Выбрать главу

10. Наш научный семинар

Шел третий год жизни в отказе. Я решил, что надо возобновить научные семинары, аналогичные тем, которые проводились постоянно в моей лаборатории. Я считал, что строго научные собрания будут полезны многим. Ведь таких, как я, бывших советских ученых, выброшенных с работы, было в Москве несколько сотен. Они собирались обсуждать свои научные проблемы на домашние семинары, что вызывало крайнее неудовольствие властей. Семинары эти стали разгонять, а руководителя одного из них, профессора В. Браиловского, посадили на три года. Я посещал один из таких семинаров, проводившихся на квартире А. Я. Лернера, и оказался невольным свидетелем того, как агенты КГБ разогнали этот семинар.

В тот день я договорился с Лернерами, что приду на два часа раньше назначенного для семинара времени, чтобы почитать очередную главу из моей книги. Примерно через час в дверь резко позвонили, Юдифь Абрамовна — жена Лернера — пошла открыть дверь, а затем с брезгливым видом отпрянула от дверей, сказав Александру Яковлевичу: «Иди, разбирайся с этими». Мы сразу поняли, что за дверями стоят наиболее нежелательные и совершенно непрошеные гости — из КГБ. Весь этаж, лестничная площадка и лестница, вход в подъезд были запружены гебнёй. Квартира Лернера была блокирована — ни войти в нее, ни выйти было невозможно. Начальствующий чин объяснил Лернеру: «Объявите своим знакомым, что ваши незаконные сборища отныне запрещены и никогда более возобновлены не будут». Лернер, ничего не ответив, закрыл перед носом начальничка дверь и задвинул громко засов. Мы остались взаперти. Я выглянул в окно: весь двор огромного корпуса вблизи Ленинского проспекта был оцеплен.

Акция эта меня уже не напугала, а только раззадорила. Я решил, что возобновлю эти чисто научные собрания у меня на квартире. Так и начались наши семинары, проходившие в течение 6 лет раз в две недели. Я всячески при этом старался, чтобы на него приходили не только изгои-ученые, но и те, кто оставался работать в научных учреждениях и кто даже и не помышлял об отъезде. Таких людей нашлось немало. Этим, кстати, достигалась еще одна цель: мы не скатывались до мелкотемья или обсуждения безответных вопросов «За что нас» и «По какому праву». Наши семинары были высокого стиля, хорошими научными семинарами. Они позволили многим из нас поддерживать форму. Затем на семинары стали приезжать зарубежные ученые. За ними потянулись западные корреспонденты, которым было интересно узнать, как же это всё происходит в затхлой атмосфере сначала брежневской, затем андроповской, а потом черненковской диктатуры. Скажу откровенно, перед каждым семинаром я ждал, что повторится вариант, мною уже однажды виденный. Но, может быть, в силу того, что семинар наш стал известен и что на него частенько приходили как западные ученые, бывшие в то время в Москве, так и корреспонденты ведущих газет и информационных агентств мира, до закрытия дело не дошло.

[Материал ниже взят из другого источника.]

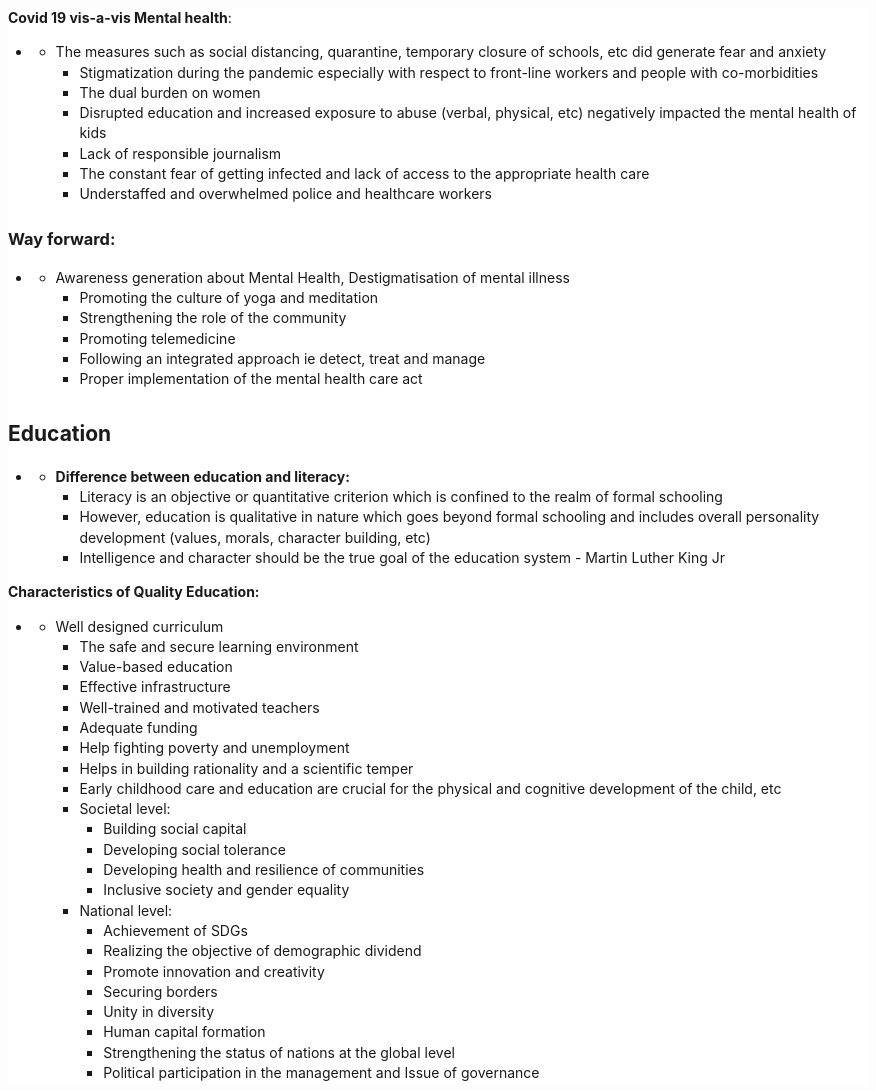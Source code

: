 **Covid 19 vis-a-vis Mental health**:

- - The measures such as social distancing, quarantine, temporary closure of schools, etc did generate fear and anxiety 
    - Stigmatization during the pandemic especially with respect to front-line workers and people with co-morbidities 
    - The dual burden on women 
    - Disrupted education and increased exposure to abuse (verbal, physical, etc) negatively impacted the mental health of kids 
    - Lack of responsible journalism 
    - The constant fear of getting infected and lack of access to the appropriate health care 
    - Understaffed and overwhelmed police and healthcare workers 

### Way forward:

- - Awareness generation about Mental Health, Destigmatisation of mental illness 
    - Promoting the culture of yoga and meditation 
    - Strengthening the role of the community 
    - Promoting telemedicine 
    - Following an integrated approach ie detect, treat and manage 
    - Proper implementation of the mental health care act 

## Education

- - **Difference between education and literacy:**
    - Literacy is an objective or quantitative criterion which is confined to the realm of formal schooling 
    - However, education is qualitative in nature which goes beyond formal schooling and includes overall personality development (values, morals, character building, etc)
    - Intelligence and character should be the true goal of the education system - Martin Luther King Jr

**Characteristics of Quality Education:**

- - Well designed curriculum 
    - The safe and secure learning environment 
    - Value-based education
    - Effective infrastructure
    - Well-trained and motivated teachers 
    - Adequate funding 
    - Help fighting poverty and unemployment 
    - Helps in building rationality and a scientific temper
    - Early childhood care and education are crucial for the physical and cognitive development of the child, etc 
    - Societal level:
        - Building social capital
        - Developing social tolerance 
        - Developing health and resilience of communities 
        - Inclusive society and gender equality 
    - National level:
        - Achievement of SDGs
        - Realizing the objective of demographic dividend 
        - Promote innovation and creativity 
        - Securing borders 
        - Unity in diversity 
        - Human capital formation 
        - Strengthening the status of nations at the global level 
        - Political participation in the management and Issue of governance 
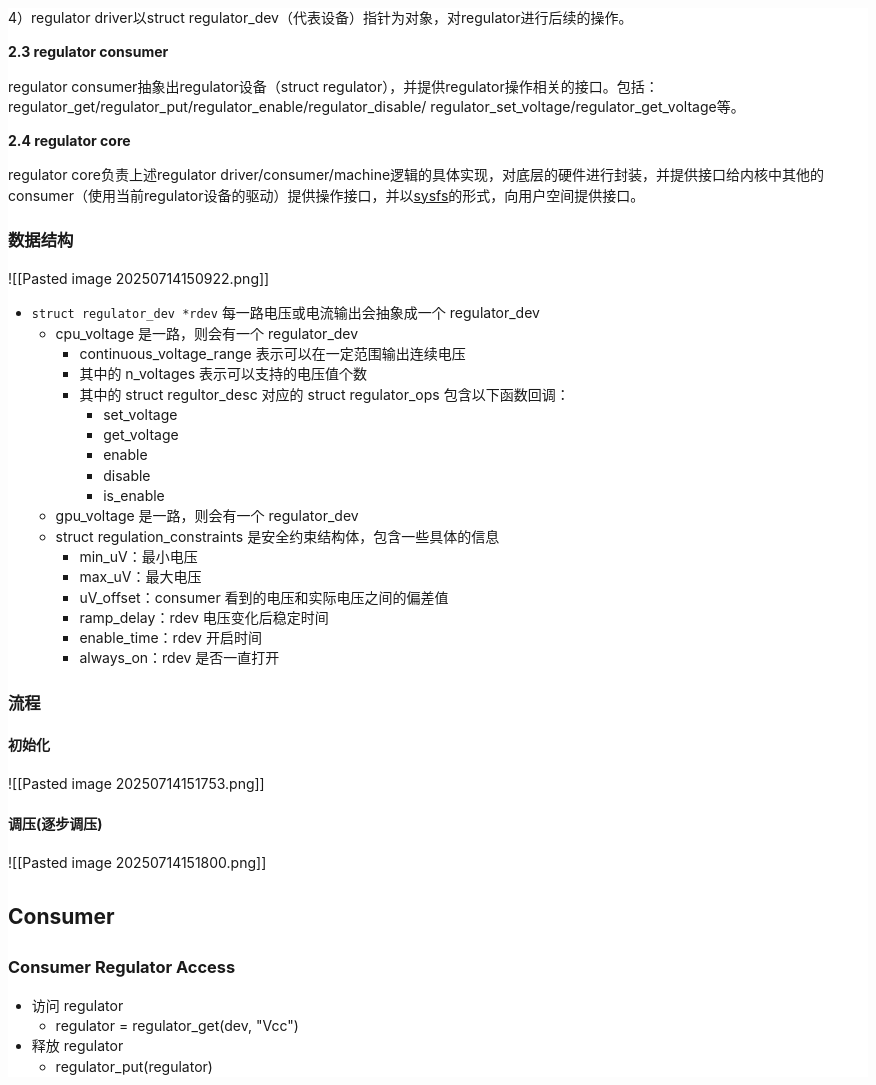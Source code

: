 4）regulator driver以struct regulator_dev（代表设备）指针为对象，对regulator进行后续的操作。



**2.3 regulator consumer**

regulator consumer抽象出regulator设备（struct regulator），并提供regulator操作相关的接口。包括：regulator_get/regulator_put/regulator_enable/regulator_disable/ regulator_set_voltage/regulator_get_voltage等。

**2.4 regulator core**

regulator core负责上述regulator driver/consumer/machine逻辑的具体实现，对底层的硬件进行封装，并提供接口给内核中其他的consumer（使用当前regulator设备的驱动）提供操作接口，并以[sysfs](https://zhida.zhihu.com/search?content_id=213806427&content_type=Article&match_order=1&q=sysfs&zhida_source=entity)的形式，向用户空间提供接口。


### 数据结构

![[Pasted image 20250714150922.png]]

- `struct regulator_dev *rdev` 每一路电压或电流输出会抽象成一个 regulator_dev
	- cpu_voltage 是一路，则会有一个 regulator_dev
		- continuous_voltage_range 表示可以在一定范围输出连续电压
		- 其中的 n_voltages 表示可以支持的电压值个数
		- 其中的 struct regultor_desc 对应的 struct regulator_ops 包含以下函数回调：
			- set_voltage
			- get_voltage
			- enable
			- disable
			- is_enable
	- gpu_voltage 是一路，则会有一个 regulator_dev
	- struct regulation_constraints 是安全约束结构体，包含一些具体的信息
		- min_uV：最小电压
		- max_uV：最大电压
		- uV_offset：consumer 看到的电压和实际电压之间的偏差值
		- ramp_delay：rdev 电压变化后稳定时间
		- enable_time：rdev 开启时间
		- always_on：rdev 是否一直打开



### 流程

#### 初始化
![[Pasted image 20250714151753.png]]





#### 调压(逐步调压)
![[Pasted image 20250714151800.png]]



## Consumer
### Consumer Regulator Access
- 访问 regulator
	- regulator = regulator_get(dev, "Vcc")
- 释放 regulator
	- regulator_put(regulator)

Несколько раз перед семинарами ко мне приходили представители КГБ и продолжали пугать, повторяя теперь, что у меня есть один путь уехать: начать помогать органам и прекратить мою, как они называли, «противоправную деятельность». Как и раньше, я от их предложений отказывался наотрез.

Моя почтовая связь полностью оборвалась. Раньше я получал по нескольку писем в день от друзей и коллег со всего мира, теперь мой почтовый ящик стал пуст. Ничего я не получал ниоткуда — ни из других городов СССР, ни из-за рубежа. Стало также почти невозможно дозвониться до других городов и практически невозможно поговорить с заграницей.

Произошло еще большее ущемление меня в правах. Как-то мы с женой получили приглашение от Артура и Доны Хартманов посетить концерт Владимира Фельцмана. Это уже был не первый концерт Володи в резиденции американского посла. (Володе не давали играть в нормальных концертных залах, а посылали в Сибирь, где этот выдающийся пианист иногда слышал из зала от подвыпивших «слушателей»: «Эй, слышь, а ты “Барыню” могёшь?»). По окончании концерта Хартманы пригласили всех поужинать, а после ужина мне представили одного из гостей, им был сын американского президента — Рональд Рейган-младший, который был балетным танцором, но незадолго до приезда в СССР переквалифицировался в журналиста. Я пригласил его посетить меня, и мы договорились, что он позвонит мне через день в 9 утра. Однако позвонить ему не удалось: в 8.45 мой телефон замолчал. Молчал он ровно, день в день, — полгода. Как мне объяснили на телефонной станции: его отключили «за неправильное использование». Я так и не добился ответа на вопрос, а что же это значит — орехов телефонной трубкой я не колол, как пресс не использовал, вечного двигателя с его помощью не строил.